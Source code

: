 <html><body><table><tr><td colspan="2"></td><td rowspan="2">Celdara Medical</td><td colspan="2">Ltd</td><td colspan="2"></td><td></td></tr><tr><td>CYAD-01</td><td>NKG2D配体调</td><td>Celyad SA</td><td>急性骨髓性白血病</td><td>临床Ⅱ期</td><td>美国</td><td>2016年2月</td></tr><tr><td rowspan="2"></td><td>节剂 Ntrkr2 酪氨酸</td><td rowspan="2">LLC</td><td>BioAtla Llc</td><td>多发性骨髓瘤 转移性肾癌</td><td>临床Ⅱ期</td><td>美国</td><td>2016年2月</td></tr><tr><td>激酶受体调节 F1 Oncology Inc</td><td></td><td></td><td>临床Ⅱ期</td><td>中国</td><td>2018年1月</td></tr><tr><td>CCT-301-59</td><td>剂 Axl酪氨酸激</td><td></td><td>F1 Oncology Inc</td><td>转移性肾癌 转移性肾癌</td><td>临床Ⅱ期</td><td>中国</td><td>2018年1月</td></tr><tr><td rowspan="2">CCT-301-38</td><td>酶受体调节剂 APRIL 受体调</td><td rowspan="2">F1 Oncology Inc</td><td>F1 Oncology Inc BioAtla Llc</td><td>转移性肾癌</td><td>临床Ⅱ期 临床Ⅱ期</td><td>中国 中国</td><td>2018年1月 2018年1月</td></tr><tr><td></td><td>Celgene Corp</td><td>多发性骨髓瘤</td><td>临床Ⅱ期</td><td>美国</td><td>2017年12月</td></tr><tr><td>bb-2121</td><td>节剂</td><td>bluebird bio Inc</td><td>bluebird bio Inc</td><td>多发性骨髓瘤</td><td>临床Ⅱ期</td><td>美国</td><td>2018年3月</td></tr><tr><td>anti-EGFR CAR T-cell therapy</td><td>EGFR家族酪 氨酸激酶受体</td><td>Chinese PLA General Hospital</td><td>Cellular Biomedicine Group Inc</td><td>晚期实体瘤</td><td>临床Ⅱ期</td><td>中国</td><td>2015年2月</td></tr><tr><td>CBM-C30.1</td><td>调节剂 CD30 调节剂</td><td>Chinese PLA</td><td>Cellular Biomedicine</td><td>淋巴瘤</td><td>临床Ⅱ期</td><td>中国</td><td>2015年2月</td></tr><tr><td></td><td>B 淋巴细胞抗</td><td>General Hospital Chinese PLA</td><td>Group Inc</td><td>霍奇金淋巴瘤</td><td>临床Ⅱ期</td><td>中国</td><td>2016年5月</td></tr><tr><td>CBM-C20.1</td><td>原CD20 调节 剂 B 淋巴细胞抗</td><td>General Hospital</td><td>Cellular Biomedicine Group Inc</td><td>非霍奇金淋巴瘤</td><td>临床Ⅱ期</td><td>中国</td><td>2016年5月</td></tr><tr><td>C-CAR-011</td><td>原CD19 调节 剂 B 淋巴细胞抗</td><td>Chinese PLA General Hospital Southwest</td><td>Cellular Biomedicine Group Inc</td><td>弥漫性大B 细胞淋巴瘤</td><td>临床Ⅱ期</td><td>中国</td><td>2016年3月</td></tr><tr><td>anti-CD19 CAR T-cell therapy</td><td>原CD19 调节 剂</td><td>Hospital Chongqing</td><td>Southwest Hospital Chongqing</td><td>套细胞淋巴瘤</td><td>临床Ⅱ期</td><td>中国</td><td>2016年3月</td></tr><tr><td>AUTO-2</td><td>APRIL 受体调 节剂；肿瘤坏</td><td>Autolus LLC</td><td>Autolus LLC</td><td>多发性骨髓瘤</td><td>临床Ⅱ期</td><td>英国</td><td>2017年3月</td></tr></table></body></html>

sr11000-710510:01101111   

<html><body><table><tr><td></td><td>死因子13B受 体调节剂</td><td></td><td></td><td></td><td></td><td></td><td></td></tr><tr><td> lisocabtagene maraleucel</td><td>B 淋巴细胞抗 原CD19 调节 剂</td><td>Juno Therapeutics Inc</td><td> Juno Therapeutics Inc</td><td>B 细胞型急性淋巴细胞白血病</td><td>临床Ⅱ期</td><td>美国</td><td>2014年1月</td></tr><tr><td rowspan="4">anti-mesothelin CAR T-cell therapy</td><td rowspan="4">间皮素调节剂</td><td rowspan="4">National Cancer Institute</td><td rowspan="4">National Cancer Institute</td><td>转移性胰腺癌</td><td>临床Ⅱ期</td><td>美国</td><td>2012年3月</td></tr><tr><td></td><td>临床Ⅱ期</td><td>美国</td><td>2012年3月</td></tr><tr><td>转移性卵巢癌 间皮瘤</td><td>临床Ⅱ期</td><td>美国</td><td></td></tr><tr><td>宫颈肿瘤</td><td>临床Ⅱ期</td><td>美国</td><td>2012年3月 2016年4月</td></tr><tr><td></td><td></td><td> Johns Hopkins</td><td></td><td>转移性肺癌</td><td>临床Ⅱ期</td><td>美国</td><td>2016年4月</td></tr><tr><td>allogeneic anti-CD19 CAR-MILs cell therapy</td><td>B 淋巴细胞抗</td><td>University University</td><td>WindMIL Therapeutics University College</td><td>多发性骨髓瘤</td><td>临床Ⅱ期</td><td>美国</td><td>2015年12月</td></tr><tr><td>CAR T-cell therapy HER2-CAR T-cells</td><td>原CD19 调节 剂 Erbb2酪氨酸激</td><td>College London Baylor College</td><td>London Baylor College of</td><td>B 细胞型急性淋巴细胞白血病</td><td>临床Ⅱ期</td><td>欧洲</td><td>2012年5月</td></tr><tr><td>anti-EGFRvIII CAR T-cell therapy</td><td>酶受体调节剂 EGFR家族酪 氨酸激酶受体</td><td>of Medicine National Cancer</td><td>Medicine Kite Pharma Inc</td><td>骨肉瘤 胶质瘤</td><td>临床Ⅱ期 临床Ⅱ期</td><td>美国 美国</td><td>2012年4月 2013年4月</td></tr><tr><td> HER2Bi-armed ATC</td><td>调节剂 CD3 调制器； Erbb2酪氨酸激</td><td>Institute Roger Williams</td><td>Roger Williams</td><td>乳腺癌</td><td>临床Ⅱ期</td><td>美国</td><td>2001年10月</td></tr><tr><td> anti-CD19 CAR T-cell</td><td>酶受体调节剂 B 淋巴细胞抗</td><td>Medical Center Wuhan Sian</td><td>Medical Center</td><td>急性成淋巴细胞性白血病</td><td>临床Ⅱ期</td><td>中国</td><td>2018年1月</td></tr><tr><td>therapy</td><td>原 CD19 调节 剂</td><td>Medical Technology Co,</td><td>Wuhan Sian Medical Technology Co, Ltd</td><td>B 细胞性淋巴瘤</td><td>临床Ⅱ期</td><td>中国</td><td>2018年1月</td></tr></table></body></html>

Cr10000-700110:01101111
════════════════════
Instructions for the task
Every entry must be output again, exactly as written above.

Exercise result
Source code

: <html><body><table><tr><td colspan="2"></td><td rowspan="2">Celdara Medical</td><td colspan="2">Ltd</td><td colspan="2"></td><td></td></tr><tr><td>CYAD-01</td><td>NKG2D配体调</td><td>Celyad SA</td><td>急性骨髓性白血病</td><td>临床Ⅱ期</td><td>美国</td><td>2016年2月</td></tr><tr><td rowspan="2"></td><td>节剂 Ntrkr2 酪氨酸</td><td rowspan="2">LLC</td><td>BioAtla Llc</td><td>多发性骨髓瘤 转移性肾癌</td><td>临床Ⅱ期</td><td>美国</td><td>2016年2月</td></tr><tr><td>激酶受体调节 F1 Oncology Inc</td><td></td><td></td><td>临床Ⅱ期</td><td>中国</td><td>2018年1月</td></tr><tr><td>CCT-301-59</td><td>剂 Axl酪氨酸激</td><td></td><td>F1 Oncology Inc</td><td>转移性肾癌 转移性肾癌</td><td>临床Ⅱ期</td><td>中国</td><td>2018年1月</td></tr><tr><td rowspan="2">CCT-301-38</td><td>酶受体调节剂 APRIL 受体调</td><td rowspan="2">F1 Oncology Inc</td><td>F1 Oncology Inc BioAtla Llc</td><td>转移性肾癌</td><td>临床Ⅱ期 临床Ⅱ期</td><td>中国 中国</td><td>2018年1月 2018年1月</td></tr><tr><td></td><td>Celgene Corp</td><td>多发性骨髓瘤</td><td>临床Ⅱ期</td><td>美国</td><td>2017年12月</td></tr><tr><td>bb-2121</td><td>节剂</td><td>bluebird bio Inc</td><td>bluebird bio Inc</td><td>多发性骨髓瘤</td><td>临床Ⅱ期</td><td>美国</td><td>2018年3月</td></tr><tr><td>anti-EGFR CAR T-cell therapy</td><td>EGFR家族酪 氨酸激酶受体</td><td>Chinese PLA General Hospital</td><td>Cellular Biomedicine Group Inc</td><td>晚期实体瘤</td><td>临床Ⅱ期</td><td>中国</td><td>2015年2月</td></tr><tr><td>CBM-C30.1</td><td>调节剂 CD30 调节剂</td><td>Chinese PLA</td><td>Cellular Biomedicine</td><td>淋巴瘤</td><td>临床Ⅱ期</td><td>中国</td><td>2015年2月</td></tr><tr><td></td><td>B 淋巴细胞抗</td><td>General Hospital Chinese PLA</td><td>Group Inc</td><td>霍奇金淋巴瘤</td><td>临床Ⅱ期</td><td>中国</td><td>2016年5月</td></tr><tr><td>CBM-C20.1</td><td>原CD20 调节 剂 B 淋巴细胞抗</td><td>General Hospital</td><td>Cellular Biomedicine Group Inc</td><td>非霍奇金淋巴瘤</td><td>临床Ⅱ期</td><td>中国</td><td>2016年5月</td></tr><tr><td>C-CAR-011</td><td>原CD19 调节 剂 B 淋巴细胞抗</td><td>Chinese PLA General Hospital Southwest</td><td>Cellular Biomedicine Group Inc</td><td>弥漫性大B 细胞淋巴瘤</td><td>临床Ⅱ期</td><td>中国</td><td>2016年3月</td></tr><tr><td>anti-CD19 CAR T-cell therapy</td><td>原CD19 调节 剂</td><td>Hospital Chongqing</td><td>Southwest Hospital Chongqing</td><td>套细胞淋巴瘤</td><td>临床Ⅱ期</td><td>中国</td><td>2016年3月</td></tr><tr><td>AUTO-2</td><td>APRIL 受体调 节剂；肿瘤坏</td><td>Autolus LLC</td><td>Autolus LLC</td><td>多发性骨髓瘤</td><td>临床Ⅱ期</td><td>英国</td><td>2017年3月</td></tr></table></body></html>

sr11000-710510:01101111   

<html><body><table><tr><td></td><td>死因子13B受 体调节剂</td><td></td><td></td><td></td><td></td><td></td><td></td></tr><tr><td> lisocabtagene maraleucel</td><td>B 淋巴细胞抗 原CD19 调节 剂</td><td>Juno Therapeutics Inc</td><td> Juno Therapeutics Inc</td><td>B 细胞型急性淋巴细胞白血病</td><td>临床Ⅱ期</td><td>美国</td><td>2014年1月</td></tr><tr><td rowspan="4">anti-mesothelin CAR T-cell therapy</td><td rowspan="4">间皮素调节剂</td><td rowspan="4">National Cancer Institute</td><td rowspan="4">National Cancer Institute</td><td>转移性胰腺癌</td><td>临床Ⅱ期</td><td>美国</td><td>2012年3月</td></tr><tr><td></td><td>临床Ⅱ期</td><td>美国</td><td>2012年3月</td></tr><tr><td>转移性卵巢癌 间皮瘤</td><td>临床Ⅱ期</td><td>美国</td><td></td></tr><tr><td>宫颈肿瘤</td><td>临床Ⅱ期</td><td>美国</td><td>2012年3月 2016年4月</td></tr><tr><td></td><td></td><td> Johns Hopkins</td><td></td><td>转移性肺癌</td><td>临床Ⅱ期</td><td>美国</td><td>2016年4月</td></tr><tr><td>allogeneic anti-CD19 CAR-MILs cell therapy</td><td>B 淋巴细胞抗</td><td>University University</td><td>WindMIL Therapeutics University College</td><td>多发性骨髓瘤</td><td>临床Ⅱ期</td><td>美国</td><td>2015年12月</td></tr><tr><td>CAR T-cell therapy HER2-CAR T-cells</td><td>原CD19 调节 剂 Erbb2酪氨酸激</td><td>College London Baylor College</td><td>London Baylor College of</td><td>B 细胞型急性淋巴细胞白血病</td><td>临床Ⅱ期</td><td>欧洲</td><td>2012年5月</td></tr><tr><td>anti-EGFRvIII CAR T-cell therapy</td><td>酶受体调节剂 EGFR家族酪 氨酸激酶受体</td><td>of Medicine National Cancer</td><td>Medicine Kite Pharma Inc</td><td>骨肉瘤 胶质瘤</td><td>临床Ⅱ期 临床Ⅱ期</td><td>美国 美国</td><td>2012年4月 2013年4月</td></tr><tr><td> HER2Bi-armed ATC</td><td>调节剂 CD3 调制器； Erbb2酪氨酸激</td><td>Institute Roger Williams</td><td>Roger Williams</td><td>乳腺癌</td><td>临床Ⅱ期</td><td>美国</td><td>2001年10月</td></tr><tr><td> anti-CD19 CAR T-cell</td><td>酶受体调节剂 B 淋巴细胞抗</td><td>Medical Center Wuhan Sian</td><td>Medical Center</td><td>急性成淋巴细胞性白血病</td><td>临床Ⅱ期</td><td>中国</td><td>2018年1月</td></tr><tr><td>therapy</td><td>原 CD19 调节 剂</td><td>Medical Technology Co,</td><td>Wuhan Sian Medical Technology Co, Ltd</td><td>B 细胞性淋巴瘤</td><td>临床Ⅱ期</td><td>中国</td><td>2018年1月</td></tr></table></body></html>

Cr10000-700110:01101111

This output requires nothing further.